Als sich der Demonstrationszug in Bewegung setzt, öffnet der Himmel seine Schleusen, als fühlte sich da oben jemand durch die prokapitalistische Demonstration bei der Lektüre der gesammelten Werke von Karl Marx gestört. Innerhalb weniger Minuten sind die meisten Demonstranten bis auf die Haut durchnässt, auf dem Transparent mit der Aufschrift »Arbeit, Leistung, Service, Effizienz« verschwimmen die Buchstaben. Dennoch hält die Demonstration unterwegs mehrere Kundgebungen ab, bei denen Experten ihre Rezepte für eine gesunde Wirtschaft verkünden.

Vor einem Schnellrestaurant beschreibt einer von ihnen der »lieben Leistungselite« seine Vision: »Ein Unternehmen muss wie eine heile Familie sein«. Die Hamburgerkette sei ein Beispiel für diese Philosophie. »Es holt die am wenigsten Qualifizierten von der Straße und nimmt ihnen sogar das Denken ab«, so der Experte. Diese Harmonie lasse das Unternehmen lobenswerterweise auch nicht von Gewerkschaften stören, wie das Beispiel einer Pariser Filiale zeige. Dort wurden fünf Mitarbeiter entlassen, weil sie sich gewerkschaftlich organisieren wollten.


Mehr Kinderarbeit

Vor Karstadt thematisiert ein »Herr Dr. Zerstäuber« die Textilproduktion in so genannten Sweatshops und fordert Kinderarbeit auch in Deutschland. »Für die Sicherung des Standorts Deutschland müssen wir die Arbeitsbedingungen an den Weltmarkt anpassen. Das heißt Arbeitszeit rauf, Löhne runter, mehr Kinderarbeit«, fordert der Experte unter dem frenetischen Applaus der Zuhörer.
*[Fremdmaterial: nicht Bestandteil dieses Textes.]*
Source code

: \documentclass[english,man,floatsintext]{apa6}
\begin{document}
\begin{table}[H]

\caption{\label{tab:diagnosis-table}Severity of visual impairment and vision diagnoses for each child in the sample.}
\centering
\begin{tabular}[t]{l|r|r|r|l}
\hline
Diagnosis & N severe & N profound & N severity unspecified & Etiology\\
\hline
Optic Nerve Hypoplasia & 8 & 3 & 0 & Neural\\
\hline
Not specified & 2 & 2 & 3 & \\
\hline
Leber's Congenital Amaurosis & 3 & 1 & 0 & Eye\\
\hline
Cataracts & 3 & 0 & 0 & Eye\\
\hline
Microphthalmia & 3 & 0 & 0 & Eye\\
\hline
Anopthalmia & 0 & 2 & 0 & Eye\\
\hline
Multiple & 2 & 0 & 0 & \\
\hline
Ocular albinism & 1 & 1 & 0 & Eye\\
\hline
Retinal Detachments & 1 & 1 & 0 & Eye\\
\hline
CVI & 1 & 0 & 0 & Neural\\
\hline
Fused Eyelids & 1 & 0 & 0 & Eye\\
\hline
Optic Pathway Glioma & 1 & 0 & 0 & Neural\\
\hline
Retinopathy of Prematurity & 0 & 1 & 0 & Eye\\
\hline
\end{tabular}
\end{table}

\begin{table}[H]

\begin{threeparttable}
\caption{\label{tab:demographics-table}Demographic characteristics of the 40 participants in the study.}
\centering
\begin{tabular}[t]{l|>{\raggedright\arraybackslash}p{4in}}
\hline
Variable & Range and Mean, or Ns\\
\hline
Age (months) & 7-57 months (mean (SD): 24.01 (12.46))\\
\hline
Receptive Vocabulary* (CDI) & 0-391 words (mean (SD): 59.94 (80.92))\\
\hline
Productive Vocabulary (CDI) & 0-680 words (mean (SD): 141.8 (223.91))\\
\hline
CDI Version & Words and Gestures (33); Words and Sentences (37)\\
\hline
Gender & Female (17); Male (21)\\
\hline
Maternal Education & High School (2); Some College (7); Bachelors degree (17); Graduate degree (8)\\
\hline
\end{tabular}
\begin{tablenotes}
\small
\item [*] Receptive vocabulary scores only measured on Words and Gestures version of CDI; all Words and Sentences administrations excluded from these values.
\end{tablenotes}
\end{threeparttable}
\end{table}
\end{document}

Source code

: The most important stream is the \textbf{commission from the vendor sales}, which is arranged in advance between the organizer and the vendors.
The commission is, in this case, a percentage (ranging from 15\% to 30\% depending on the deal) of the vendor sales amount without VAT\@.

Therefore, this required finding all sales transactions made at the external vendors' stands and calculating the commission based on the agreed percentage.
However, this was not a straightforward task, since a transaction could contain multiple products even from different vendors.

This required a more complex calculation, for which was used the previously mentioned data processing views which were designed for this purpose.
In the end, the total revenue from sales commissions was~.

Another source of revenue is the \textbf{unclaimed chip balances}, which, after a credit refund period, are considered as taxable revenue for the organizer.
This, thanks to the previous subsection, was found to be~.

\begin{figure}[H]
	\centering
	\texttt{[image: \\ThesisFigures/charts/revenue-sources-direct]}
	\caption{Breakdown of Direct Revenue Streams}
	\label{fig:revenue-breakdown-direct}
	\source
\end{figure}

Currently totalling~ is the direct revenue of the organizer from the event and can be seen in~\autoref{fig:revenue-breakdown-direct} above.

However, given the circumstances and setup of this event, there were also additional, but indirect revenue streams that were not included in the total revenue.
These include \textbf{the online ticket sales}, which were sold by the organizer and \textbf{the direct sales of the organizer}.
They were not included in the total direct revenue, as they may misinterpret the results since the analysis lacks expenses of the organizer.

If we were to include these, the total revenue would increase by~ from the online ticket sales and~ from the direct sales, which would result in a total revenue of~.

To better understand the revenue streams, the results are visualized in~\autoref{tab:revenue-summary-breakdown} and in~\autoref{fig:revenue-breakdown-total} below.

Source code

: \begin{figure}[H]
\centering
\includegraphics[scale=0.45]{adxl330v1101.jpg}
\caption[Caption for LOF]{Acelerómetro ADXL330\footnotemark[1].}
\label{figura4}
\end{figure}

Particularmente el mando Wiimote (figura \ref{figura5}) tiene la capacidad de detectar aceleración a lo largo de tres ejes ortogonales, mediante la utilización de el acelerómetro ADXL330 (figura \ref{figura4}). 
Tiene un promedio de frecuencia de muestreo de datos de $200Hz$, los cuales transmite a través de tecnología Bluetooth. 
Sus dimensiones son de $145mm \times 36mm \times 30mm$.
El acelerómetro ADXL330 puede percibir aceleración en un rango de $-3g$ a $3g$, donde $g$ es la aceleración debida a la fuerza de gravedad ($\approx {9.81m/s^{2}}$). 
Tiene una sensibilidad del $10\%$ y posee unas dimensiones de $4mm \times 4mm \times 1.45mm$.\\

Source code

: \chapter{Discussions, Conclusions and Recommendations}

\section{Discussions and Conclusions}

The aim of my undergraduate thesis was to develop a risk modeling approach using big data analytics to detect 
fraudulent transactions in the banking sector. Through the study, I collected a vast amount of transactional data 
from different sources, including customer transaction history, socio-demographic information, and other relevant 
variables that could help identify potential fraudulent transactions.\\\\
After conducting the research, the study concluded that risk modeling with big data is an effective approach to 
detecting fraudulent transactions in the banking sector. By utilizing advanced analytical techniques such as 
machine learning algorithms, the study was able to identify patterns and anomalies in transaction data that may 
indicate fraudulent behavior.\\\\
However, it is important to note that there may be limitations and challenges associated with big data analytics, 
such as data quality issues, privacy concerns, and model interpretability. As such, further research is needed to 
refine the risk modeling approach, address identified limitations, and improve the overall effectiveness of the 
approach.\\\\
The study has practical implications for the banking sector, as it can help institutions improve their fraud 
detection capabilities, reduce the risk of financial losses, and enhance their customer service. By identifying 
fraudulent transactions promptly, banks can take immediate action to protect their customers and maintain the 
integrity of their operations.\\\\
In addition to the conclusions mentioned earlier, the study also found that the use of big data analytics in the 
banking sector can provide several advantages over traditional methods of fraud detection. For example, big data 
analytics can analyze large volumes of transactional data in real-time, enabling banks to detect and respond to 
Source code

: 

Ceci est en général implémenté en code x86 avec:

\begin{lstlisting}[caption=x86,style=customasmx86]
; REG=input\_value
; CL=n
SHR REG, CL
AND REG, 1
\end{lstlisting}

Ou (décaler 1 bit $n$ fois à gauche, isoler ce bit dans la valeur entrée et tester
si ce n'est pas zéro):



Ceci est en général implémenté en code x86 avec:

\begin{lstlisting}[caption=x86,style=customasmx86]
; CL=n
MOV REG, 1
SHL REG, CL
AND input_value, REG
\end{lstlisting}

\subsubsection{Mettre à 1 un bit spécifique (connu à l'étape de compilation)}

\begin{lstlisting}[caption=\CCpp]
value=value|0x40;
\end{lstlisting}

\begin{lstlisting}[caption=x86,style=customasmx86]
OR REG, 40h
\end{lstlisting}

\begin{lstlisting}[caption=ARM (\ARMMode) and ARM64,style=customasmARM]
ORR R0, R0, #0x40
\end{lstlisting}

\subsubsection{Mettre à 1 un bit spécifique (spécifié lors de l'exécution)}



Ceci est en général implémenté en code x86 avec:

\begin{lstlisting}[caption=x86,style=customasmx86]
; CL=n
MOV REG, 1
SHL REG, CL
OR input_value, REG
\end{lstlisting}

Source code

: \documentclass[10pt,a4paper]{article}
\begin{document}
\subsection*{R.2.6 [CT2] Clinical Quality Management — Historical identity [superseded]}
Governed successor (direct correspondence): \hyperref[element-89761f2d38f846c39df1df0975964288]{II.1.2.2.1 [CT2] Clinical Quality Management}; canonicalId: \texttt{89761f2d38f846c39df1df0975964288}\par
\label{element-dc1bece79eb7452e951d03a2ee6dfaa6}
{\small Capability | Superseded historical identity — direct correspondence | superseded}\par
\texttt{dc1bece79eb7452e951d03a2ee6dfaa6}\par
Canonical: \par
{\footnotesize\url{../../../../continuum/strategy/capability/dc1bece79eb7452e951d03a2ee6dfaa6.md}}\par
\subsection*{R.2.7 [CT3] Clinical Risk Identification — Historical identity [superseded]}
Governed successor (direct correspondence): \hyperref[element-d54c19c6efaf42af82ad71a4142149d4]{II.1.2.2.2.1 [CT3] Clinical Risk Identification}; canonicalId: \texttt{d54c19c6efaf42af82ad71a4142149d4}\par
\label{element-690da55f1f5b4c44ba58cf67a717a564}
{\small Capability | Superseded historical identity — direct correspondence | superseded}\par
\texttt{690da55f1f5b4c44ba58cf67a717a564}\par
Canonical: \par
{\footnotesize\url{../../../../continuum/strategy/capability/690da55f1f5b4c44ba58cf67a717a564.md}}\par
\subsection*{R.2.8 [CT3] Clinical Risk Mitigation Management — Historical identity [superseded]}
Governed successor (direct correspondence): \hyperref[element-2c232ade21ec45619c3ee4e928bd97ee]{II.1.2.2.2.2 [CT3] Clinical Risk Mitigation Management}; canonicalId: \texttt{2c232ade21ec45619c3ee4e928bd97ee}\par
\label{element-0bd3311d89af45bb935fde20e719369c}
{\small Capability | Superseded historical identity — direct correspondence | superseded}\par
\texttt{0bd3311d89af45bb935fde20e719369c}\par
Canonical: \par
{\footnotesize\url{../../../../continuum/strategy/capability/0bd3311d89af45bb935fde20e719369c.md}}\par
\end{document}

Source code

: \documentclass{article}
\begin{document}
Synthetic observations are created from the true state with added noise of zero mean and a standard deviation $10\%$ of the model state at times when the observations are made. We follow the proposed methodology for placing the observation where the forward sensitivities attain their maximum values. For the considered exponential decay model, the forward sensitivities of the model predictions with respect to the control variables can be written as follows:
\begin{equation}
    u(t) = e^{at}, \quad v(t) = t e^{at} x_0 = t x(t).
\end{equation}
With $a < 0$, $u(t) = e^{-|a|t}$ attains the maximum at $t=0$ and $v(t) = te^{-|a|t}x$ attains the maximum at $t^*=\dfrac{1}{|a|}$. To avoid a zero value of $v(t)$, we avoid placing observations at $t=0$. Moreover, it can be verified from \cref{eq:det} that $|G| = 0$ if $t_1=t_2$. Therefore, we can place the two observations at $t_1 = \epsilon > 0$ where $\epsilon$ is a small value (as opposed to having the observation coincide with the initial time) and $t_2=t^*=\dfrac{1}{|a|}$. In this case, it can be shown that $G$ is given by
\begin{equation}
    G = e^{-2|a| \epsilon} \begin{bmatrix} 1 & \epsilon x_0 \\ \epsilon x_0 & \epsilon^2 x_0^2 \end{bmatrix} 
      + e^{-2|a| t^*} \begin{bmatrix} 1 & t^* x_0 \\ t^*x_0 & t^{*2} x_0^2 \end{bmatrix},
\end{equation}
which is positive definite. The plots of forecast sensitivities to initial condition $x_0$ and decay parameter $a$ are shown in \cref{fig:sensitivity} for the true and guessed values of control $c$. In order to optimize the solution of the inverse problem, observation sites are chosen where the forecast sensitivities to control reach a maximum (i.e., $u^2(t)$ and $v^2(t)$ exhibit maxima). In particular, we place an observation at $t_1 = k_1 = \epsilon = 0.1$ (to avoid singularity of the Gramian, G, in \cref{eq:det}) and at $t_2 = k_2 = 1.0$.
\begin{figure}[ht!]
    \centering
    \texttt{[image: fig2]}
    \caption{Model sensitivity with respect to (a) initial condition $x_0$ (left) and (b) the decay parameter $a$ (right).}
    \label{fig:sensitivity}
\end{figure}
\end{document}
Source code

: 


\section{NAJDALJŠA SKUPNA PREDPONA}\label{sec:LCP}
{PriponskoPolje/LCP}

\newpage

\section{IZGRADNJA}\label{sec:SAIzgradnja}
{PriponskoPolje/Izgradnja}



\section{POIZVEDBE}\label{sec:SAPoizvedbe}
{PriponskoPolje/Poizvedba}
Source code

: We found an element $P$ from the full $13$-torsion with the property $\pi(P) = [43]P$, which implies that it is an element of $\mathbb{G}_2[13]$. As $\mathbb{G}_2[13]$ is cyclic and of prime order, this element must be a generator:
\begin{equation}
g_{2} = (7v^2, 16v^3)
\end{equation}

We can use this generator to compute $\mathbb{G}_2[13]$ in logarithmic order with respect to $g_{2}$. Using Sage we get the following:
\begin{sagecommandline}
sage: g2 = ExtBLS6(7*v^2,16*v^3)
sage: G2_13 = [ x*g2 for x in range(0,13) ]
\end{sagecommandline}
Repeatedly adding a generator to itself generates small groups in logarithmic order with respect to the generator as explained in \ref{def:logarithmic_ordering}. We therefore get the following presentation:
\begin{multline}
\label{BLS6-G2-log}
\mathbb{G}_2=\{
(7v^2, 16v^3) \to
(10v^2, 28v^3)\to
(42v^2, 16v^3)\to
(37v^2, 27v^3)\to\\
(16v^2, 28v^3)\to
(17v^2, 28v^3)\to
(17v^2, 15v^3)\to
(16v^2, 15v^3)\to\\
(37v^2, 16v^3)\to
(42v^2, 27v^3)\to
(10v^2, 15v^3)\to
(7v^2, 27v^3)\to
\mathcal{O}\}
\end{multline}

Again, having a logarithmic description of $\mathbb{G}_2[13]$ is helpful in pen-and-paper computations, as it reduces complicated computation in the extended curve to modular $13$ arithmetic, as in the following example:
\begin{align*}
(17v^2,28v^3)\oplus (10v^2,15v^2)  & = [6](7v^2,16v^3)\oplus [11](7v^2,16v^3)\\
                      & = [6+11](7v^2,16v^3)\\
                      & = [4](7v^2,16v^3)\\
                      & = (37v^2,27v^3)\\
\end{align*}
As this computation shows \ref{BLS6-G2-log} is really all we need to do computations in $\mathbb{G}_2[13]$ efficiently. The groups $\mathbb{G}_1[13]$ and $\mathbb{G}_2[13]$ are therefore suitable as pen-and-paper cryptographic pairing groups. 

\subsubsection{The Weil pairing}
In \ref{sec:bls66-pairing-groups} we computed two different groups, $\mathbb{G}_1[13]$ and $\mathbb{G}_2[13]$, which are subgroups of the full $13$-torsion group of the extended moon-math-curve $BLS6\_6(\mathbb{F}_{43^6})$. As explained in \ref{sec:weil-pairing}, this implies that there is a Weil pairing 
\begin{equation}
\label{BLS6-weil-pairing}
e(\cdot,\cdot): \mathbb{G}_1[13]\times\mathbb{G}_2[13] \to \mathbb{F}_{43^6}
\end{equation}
Die Passanten wirken irritiert, wenn Parolen ertönen wie »Penner und Studenten, gefährden unsre Renten«, »Eure Armut kotzt uns an« oder »Der Markt ist alles, der Rest ist nichts«. Der Slogan ziert auch das Fronttransparent des Zuges, in blauer Schrift auf gelbem Grund. Viele Passanten müssen aber auch grinsen, vor allem als der »Prokap-Bär« wie in der Kindersendung Löwenzahn erklärt, wie ein »schöner Kapitalismus wachsen kann.« Er vergleicht ihn mit einer Blume, die ihre Wurzeln auch immer weiter ausbreitet um möglichst viele Nährstoffe zu kriegen. »Und so wie bei der Blume breitet auch der Kapitalismus seine Wurzeln in der Gesellschaft aus, und wie bei der Blume, saugt er die Nährstoffe von unten nach oben«, weiß der Prokap-Bär.